### PROBLEM TO WORK ON
How many of the lines below hold "caption"? Only the number, please.

******

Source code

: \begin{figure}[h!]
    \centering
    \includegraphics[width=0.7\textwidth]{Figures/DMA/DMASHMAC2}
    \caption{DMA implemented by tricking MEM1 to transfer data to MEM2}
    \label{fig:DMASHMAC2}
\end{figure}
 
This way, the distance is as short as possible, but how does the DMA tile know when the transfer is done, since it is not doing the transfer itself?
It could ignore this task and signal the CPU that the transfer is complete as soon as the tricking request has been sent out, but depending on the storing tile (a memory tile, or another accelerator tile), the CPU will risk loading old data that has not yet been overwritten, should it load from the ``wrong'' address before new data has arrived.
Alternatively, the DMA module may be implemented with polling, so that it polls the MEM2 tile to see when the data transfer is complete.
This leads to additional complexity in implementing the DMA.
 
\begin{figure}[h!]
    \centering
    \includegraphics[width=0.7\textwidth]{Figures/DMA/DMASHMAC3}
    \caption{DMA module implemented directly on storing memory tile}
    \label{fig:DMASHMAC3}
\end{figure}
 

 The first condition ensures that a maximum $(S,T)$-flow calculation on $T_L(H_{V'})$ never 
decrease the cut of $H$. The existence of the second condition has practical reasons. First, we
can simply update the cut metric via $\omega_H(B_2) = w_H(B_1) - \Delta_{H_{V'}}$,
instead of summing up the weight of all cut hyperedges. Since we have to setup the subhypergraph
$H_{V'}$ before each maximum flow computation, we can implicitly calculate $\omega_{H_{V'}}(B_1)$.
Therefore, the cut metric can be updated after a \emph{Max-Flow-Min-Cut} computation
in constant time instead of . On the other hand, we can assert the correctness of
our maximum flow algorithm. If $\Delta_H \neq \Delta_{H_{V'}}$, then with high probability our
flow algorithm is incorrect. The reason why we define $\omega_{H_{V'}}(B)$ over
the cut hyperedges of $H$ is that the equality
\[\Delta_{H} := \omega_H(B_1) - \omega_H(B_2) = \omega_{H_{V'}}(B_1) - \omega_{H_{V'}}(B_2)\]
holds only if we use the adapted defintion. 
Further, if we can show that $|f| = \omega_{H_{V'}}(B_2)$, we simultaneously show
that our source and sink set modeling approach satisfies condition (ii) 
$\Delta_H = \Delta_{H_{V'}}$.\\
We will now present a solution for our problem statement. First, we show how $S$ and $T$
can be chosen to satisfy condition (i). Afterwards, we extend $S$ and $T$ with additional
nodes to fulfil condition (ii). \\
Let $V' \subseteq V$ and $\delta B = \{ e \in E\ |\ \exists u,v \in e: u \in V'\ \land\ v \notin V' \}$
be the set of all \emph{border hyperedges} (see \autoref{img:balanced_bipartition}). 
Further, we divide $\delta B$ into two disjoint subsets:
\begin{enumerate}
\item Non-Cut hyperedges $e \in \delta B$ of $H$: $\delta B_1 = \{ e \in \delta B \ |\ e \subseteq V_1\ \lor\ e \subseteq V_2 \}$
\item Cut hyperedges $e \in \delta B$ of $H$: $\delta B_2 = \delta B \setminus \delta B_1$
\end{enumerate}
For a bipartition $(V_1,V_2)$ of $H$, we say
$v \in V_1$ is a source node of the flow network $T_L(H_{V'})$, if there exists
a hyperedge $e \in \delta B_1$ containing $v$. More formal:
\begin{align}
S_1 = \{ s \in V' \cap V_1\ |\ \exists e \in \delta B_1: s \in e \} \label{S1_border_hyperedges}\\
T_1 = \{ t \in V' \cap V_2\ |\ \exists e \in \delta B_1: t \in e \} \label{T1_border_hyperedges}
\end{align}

******

### ANSWER TO THE PROBLEM
2